The Toulon Opera (Opéra de Toulon; Opèra de Tolon or Operà) is an opera house located in Toulon, France. The second-largest opera house in France after the Palais Garnier in Paris, it opened thirteen years before the Garnier. It is currently the home of the Opéra Toulon Provence Méditerranée, under the direction of Jérôme Brunetière. The opera company performs about eight operas a season in the opera houses of Toulon, Avignon, Nice and Marseille.

The house seats 1,797 people on five levels. The theatre sits on 2,000 square metres of foundation and has a stage width of 22 metres 80 centimetres and a depth of 12 m. The permanent opera staff consists of over 200 people.

==History==
The Toulon Opera House (Fr: Le Grand Theâtre de Toulon) was one of a wave of lyric opera houses built in France and Europe in the middle of the 19th century, and it represented the exuberant style of the Second Empire. Its construction began on 5 March 1860, two years before the start of construction of the Palais Garnier. The designer was Léon Feuchère, who had renovated the Marseille Opera House and built the opera house in Avignon. He died in 1857, and the work was finished by Paris architects Charpentier, pére et fils. The 15-meter canvas on the ceiling was painted and its plaster ornament designed by Louis Duveau, who also created the ceiling of the Grand Salon of the Imperial Apartments in the Napoleon Wing of the Louvre.

The house was inaugurated on 1 October 1862, with Les Mousquetaires de la reine, a comic opera by Fromental Halévy, followed a few days later by La Juive, Halévy's most famous opera.
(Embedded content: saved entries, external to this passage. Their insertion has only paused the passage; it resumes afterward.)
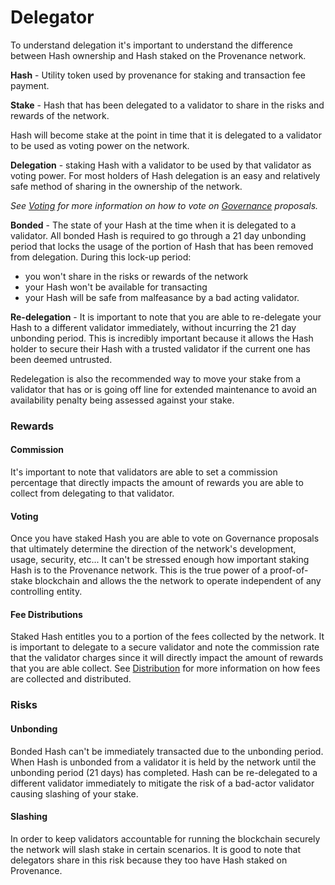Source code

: # Delegator

To understand delegation it's important to understand the difference between Hash ownership and Hash staked on the Provenance network.

**Hash** - Utility token used by provenance for staking and transaction fee payment. 

**Stake** - Hash that has been delegated to a validator to share in the risks and rewards of the network. 

Hash will become stake at the point in time that it is delegated to a validator to be used as voting power on the network. 

**Delegation** - staking Hash with a validator to be used by that validator as voting power. For most holders of Hash delegation is an easy and relatively safe method of sharing in the ownership of the network.

_See_ [_Voting_](../governance/voting.md) _for more information on how to vote on_ [_Governance_](../governance/) _proposals._

**Bonded** - The state of your Hash at the time when it is delegated to a validator. All bonded Hash is required to go through a 21 day unbonding period that locks the usage of the portion of Hash that has been removed from delegation. During this lock-up period:

* you won't share in the risks or rewards of the network
* your Hash won't be available for transacting
* your Hash will be safe from malfeasance by a bad acting validator.

**Re-delegation** - It is important to note that you are able to re-delegate your Hash to a different validator immediately, without incurring the 21 day unbonding period. This is incredibly important because it allows the Hash holder to secure their Hash with a trusted validator if the current one has been deemed untrusted.

Redelegation is also the recommended way to move your stake from a validator that has or is going off line for extended maintenance to avoid an availability penalty being assessed against your stake.

### Rewards

#### Commission

It's important to note that validators are able to set a commission percentage that directly impacts the amount of rewards you are able to collect from delegating to that validator. 

#### Voting

Once you have staked Hash you are able to vote on Governance proposals that ultimately determine the direction of the network's development, usage, security, etc... It can't be stressed enough how important staking Hash is to the Provenance network. This is the true power of a proof-of-stake blockchain and allows the the network to operate independent of any controlling entity.

#### Fee Distributions

Staked Hash entitles you to a portion of the fees collected by the network. It is important to delegate to a secure validator and note the commission rate that the validator charges since it will directly impact the amount of rewards that you are able collect. See [Distribution](../financial-services-blockchain/distribution.md) for more information on how fees are collected and distributed.

### Risks

#### Unbonding

Bonded Hash can't be immediately transacted due to the unbonding period. When Hash is unbonded from a validator it is held by the network until the unbonding period \(21 days\) has completed. Hash can be re-delegated to a different validator immediately to mitigate the risk of a bad-actor validator causing slashing of your stake.

#### Slashing

In order to keep validators accountable for running the blockchain securely the network will slash stake in certain scenarios. It is good to note that delegators share in this risk because they too have Hash staked on Provenance.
The opera house was the setting for the French film La Malédiction de Belphégor (The Curse of Belphegor), by Georges Combret, in 1966.

Past music directors of the company have included Giuliano Carella (2003–2018) and Jurjen Hempel (2018–2021). In June 2021, the company announced the appointments of Marzena Diakun and Valerio Galli as co-principal conductors of the company, effective 1 September 2021.